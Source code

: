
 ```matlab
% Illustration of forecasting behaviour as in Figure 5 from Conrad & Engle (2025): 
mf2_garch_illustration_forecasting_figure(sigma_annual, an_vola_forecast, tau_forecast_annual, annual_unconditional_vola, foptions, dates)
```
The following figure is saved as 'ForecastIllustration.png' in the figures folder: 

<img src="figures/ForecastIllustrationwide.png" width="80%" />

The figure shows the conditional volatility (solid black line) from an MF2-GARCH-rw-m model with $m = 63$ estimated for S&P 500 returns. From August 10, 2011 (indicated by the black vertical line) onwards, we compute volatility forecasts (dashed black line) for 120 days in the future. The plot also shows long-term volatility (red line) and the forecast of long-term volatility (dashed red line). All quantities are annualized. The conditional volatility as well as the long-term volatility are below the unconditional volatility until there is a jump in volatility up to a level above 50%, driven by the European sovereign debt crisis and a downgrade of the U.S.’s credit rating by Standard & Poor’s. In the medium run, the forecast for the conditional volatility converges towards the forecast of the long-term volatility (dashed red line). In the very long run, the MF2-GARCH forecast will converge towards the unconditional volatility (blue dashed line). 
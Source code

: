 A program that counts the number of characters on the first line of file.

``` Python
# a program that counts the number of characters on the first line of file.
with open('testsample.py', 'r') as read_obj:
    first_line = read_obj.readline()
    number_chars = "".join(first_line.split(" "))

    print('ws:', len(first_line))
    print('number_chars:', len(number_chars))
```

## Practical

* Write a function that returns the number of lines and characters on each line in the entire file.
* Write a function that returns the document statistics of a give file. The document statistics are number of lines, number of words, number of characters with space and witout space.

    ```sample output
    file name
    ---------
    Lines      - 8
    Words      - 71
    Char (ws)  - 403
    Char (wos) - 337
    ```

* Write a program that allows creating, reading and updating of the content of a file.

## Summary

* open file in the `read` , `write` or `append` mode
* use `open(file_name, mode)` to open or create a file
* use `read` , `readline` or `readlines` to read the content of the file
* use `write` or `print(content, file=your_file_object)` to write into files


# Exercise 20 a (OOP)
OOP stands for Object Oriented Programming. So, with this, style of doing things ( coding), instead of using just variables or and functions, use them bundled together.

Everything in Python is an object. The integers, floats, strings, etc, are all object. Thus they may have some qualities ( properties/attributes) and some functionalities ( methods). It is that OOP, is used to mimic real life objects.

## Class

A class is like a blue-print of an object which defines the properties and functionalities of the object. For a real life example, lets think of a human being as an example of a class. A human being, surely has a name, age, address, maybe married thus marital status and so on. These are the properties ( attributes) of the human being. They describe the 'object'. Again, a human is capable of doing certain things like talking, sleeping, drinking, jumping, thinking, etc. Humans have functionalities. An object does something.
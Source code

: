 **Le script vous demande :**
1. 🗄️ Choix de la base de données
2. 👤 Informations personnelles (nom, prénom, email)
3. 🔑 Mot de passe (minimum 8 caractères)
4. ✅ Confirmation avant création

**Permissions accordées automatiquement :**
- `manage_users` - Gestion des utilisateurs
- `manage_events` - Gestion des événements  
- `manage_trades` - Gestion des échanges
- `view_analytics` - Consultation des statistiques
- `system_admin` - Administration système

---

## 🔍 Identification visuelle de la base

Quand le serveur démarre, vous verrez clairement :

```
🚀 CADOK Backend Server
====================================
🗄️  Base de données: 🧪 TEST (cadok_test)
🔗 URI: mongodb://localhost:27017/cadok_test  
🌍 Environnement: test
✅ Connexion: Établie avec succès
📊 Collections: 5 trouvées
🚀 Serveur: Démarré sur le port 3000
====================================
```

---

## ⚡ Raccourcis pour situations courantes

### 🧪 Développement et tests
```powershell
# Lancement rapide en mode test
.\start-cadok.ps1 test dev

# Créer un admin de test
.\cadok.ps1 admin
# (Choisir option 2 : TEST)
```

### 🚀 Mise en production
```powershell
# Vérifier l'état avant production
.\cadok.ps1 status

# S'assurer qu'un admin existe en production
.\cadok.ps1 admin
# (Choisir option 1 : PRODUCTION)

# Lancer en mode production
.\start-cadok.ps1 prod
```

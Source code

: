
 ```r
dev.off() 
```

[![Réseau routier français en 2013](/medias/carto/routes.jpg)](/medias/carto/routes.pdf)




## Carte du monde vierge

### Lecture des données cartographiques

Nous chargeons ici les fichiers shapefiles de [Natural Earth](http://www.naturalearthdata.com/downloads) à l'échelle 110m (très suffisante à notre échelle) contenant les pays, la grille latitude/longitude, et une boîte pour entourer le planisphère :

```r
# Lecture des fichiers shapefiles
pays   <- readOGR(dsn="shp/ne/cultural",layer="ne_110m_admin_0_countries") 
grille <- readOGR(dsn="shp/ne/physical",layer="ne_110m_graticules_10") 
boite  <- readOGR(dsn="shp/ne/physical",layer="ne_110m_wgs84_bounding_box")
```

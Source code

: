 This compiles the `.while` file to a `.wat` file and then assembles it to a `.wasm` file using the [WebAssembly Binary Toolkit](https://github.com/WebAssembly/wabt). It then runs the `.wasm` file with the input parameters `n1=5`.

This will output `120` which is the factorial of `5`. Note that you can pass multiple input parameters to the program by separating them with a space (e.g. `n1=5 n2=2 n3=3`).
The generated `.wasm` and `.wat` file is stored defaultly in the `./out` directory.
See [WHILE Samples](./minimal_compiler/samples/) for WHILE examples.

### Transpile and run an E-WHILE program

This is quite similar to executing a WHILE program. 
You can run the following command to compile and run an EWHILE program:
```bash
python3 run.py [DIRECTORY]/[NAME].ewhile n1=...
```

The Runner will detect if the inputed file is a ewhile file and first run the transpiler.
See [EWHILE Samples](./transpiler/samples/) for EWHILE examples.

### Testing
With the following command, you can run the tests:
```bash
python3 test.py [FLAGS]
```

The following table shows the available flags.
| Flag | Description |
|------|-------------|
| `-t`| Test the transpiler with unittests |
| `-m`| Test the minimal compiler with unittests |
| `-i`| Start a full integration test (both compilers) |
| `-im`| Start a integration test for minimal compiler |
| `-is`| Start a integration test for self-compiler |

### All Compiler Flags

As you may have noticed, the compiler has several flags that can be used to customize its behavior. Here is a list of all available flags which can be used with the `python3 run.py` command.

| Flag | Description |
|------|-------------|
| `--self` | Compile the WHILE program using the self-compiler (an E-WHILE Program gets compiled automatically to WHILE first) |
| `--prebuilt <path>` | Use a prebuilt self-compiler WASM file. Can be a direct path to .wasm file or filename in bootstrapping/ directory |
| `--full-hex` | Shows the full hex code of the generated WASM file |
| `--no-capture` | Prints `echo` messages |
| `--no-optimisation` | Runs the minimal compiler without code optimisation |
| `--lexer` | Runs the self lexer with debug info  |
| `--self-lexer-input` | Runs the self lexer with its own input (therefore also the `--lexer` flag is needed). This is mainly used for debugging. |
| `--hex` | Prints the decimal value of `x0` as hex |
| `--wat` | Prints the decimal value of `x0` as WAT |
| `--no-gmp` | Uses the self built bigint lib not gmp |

Your assignment —
Work through the entries above and report the number of lines that include "pour", with nothing else.

Problem solution —
2